Burkina Faso : le paradoxe du visa français sollicité par l’entourage d’Ibrahim Traoré

Depuis plus de deux ans, les autorités burkinabè multiplient les déclarations hostiles envers Paris. Sous la direction du capitaine Ibrahim Traoré, la France est régulièrement dépeinte comme l’incarnation d’un passé colonial dont Ouagadougou entend se détacher définitivement. Expulsion des troupes françaises, critiques de l’influence occidentale, rapprochement assumé avec Moscou et Téhéran : la rupture est devenue un axe central de la communication du pouvoir.

Pourtant, derrière cette posture de confrontation, certains éléments soulèvent des questions.

Selon des informations relayées, Inoussa Traoré, le frère aîné du chef de l’État burkinabè, aurait récemment déposé, en toute discrétion, une demande de visa auprès des autorités françaises à Ouagadougou. Cette démarche aurait été effectuée avec une grande confidentialité en raison de la sensibilité du sujet.
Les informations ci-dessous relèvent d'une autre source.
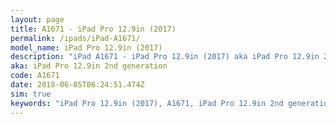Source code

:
 ```yaml
---
layout: page
title: A1671 - iPad Pro 12.9in (2017)
permalink: /ipads/iPad-A1671/
model_name: iPad Pro 12.9in (2017)
description: "iPad A1671 - iPad Pro 12.9in (2017) aka iPad Pro 12.9in 2nd generation. 3 Best compatible iPad cases, pens, chargers and keyboards."
aka: iPad Pro 12.9in 2nd generation
code: A1671
date: 2018-06-05T06:24:51.474Z
sim: true
keywords: "iPad Pro 12.9in (2017), A1671, iPad Pro 12.9in 2nd generation"
---
```

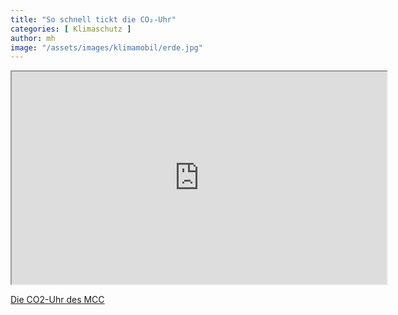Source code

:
 ```yaml
---
title: "So schnell tickt die CO₂-Uhr"
categories: [ Klimaschutz ]
author: mh
image: "/assets/images/klimamobil/erde.jpg"
---
```

<iframe src="https://www.mcc-berlin.net/fileadmin/data/clock/carbon_clock.htm?i=3267263" style="width:600px; height:340px;"></iframe>

[Die CO2-Uhr des MCC](https://www.mcc-berlin.net/forschung/co2-budget.html)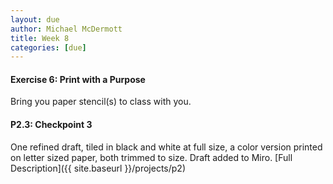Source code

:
 ```yaml
---
layout: due
author: Michael McDermott
title: Week 8
categories: [due]
---
```

#### Exercise 6: Print with a Purpose
Bring you paper stencil(s) to class with you.

#### P2.3: Checkpoint 3
One refined draft, tiled in black and white at full size, a color version printed on letter sized paper, both trimmed to size. Draft added to Miro. [Full Description]({{ site.baseurl }}/projects/p2)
Inoussa Traoré, qui occupe le poste de conseiller spécial du président de la transition, souhaiterait se rendre en France pour des raisons médicales. Jusqu’à présent, il se faisait soigner aux Pays-Bas. Le ministère français des Affaires étrangères n’a pas confirmé ces informations et n’a pas répondu aux sollicitations.

Une contradiction qui alimente les critiques

Si ces faits sont avérés, ils mettent en lumière un paradoxe difficile à ignorer.

Depuis son arrivée à la tête du pays, Ibrahim Traoré construit son image sur une opposition frontale à la France. Les discours officiels dénoncent régulièrement Paris, accusé de tous les maux, tandis que les autorités appellent à rompre avec les anciennes puissances coloniales.

Dans ce contexte, voir un membre aussi proche de la famille présidentielle solliciter un visa français soulève une interrogation politique : pourquoi chercher à entrer dans un pays présenté comme un adversaire stratégique si celui-ci est constamment critiqué dans les déclarations officielles ?

Cette situation offre des arguments aux détracteurs du régime, qui dénoncent depuis longtemps un décalage entre le discours politique et les choix personnels de certains dirigeants.

Le discours souverainiste face aux réalités

Le pouvoir burkinabè revendique une souveraineté totale et affirme avoir tourné la page de la dépendance envers la France.

Cependant, la réalité des besoins médicaux, financiers ou administratifs rappelle que les relations internationales ne se réduisent pas à des slogans politiques. De nombreux responsables africains continuent de se rendre en Europe pour des soins spécialisés, des affaires ou des démarches personnelles, malgré un discours officiel parfois très critique.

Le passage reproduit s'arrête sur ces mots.